Would you please return every line from the listing that contains the word "programmgesteuert"?

··········

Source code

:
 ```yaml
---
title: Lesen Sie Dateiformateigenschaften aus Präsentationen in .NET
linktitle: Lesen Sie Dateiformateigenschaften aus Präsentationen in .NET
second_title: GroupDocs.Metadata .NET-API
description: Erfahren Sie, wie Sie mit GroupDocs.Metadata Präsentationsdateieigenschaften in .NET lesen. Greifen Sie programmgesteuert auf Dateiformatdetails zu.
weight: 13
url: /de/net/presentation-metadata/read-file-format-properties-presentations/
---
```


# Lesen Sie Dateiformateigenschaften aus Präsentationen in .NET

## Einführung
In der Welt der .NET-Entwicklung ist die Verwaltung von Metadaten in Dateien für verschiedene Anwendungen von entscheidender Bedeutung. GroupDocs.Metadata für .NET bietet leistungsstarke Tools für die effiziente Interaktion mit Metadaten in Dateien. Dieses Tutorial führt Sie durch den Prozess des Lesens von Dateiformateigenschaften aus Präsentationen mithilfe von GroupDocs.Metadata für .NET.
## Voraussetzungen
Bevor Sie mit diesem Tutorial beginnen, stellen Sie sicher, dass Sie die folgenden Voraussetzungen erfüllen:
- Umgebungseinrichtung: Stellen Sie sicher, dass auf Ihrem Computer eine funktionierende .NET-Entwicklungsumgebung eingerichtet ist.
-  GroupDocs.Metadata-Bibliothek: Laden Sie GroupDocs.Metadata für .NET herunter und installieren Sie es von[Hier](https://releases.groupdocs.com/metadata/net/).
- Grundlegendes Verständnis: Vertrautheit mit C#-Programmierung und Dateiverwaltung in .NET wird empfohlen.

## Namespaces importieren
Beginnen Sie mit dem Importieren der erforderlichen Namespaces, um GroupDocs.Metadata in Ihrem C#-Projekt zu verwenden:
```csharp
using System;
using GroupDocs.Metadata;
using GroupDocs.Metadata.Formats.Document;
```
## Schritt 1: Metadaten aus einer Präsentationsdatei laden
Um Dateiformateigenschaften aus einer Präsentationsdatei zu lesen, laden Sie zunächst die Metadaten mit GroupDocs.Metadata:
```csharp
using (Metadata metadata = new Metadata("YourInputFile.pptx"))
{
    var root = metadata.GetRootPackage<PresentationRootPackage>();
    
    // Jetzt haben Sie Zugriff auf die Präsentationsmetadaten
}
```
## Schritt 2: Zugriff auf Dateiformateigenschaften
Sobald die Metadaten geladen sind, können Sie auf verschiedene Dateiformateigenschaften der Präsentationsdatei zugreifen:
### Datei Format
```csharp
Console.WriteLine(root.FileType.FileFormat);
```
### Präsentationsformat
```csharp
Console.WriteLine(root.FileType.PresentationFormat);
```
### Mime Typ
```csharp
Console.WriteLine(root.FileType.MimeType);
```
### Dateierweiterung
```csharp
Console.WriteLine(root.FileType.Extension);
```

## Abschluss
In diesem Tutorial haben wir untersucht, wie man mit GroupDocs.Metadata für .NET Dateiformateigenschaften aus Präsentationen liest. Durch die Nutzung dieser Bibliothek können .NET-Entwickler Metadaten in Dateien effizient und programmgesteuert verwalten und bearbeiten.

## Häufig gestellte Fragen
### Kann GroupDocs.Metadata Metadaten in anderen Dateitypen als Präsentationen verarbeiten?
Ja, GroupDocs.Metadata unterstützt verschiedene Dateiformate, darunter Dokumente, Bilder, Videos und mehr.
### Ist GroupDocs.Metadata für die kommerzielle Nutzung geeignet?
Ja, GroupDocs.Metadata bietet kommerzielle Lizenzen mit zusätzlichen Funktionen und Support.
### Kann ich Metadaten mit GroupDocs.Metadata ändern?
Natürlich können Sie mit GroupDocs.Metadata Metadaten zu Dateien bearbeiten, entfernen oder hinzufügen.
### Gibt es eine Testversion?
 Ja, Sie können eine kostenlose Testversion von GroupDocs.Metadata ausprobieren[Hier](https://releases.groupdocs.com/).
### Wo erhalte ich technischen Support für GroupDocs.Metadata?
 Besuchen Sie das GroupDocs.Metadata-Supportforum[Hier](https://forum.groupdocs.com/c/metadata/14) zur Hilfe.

··········

Written answer
description: Erfahren Sie, wie Sie mit GroupDocs.Metadata Präsentationsdateieigenschaften in .NET lesen. Greifen Sie programmgesteuert auf Dateiformatdetails zu.
In diesem Tutorial haben wir untersucht, wie man mit GroupDocs.Metadata für .NET Dateiformateigenschaften aus Präsentationen liest. Durch die Nutzung dieser Bibliothek können .NET-Entwickler Metadaten in Dateien effizient und programmgesteuert verwalten und bearbeiten.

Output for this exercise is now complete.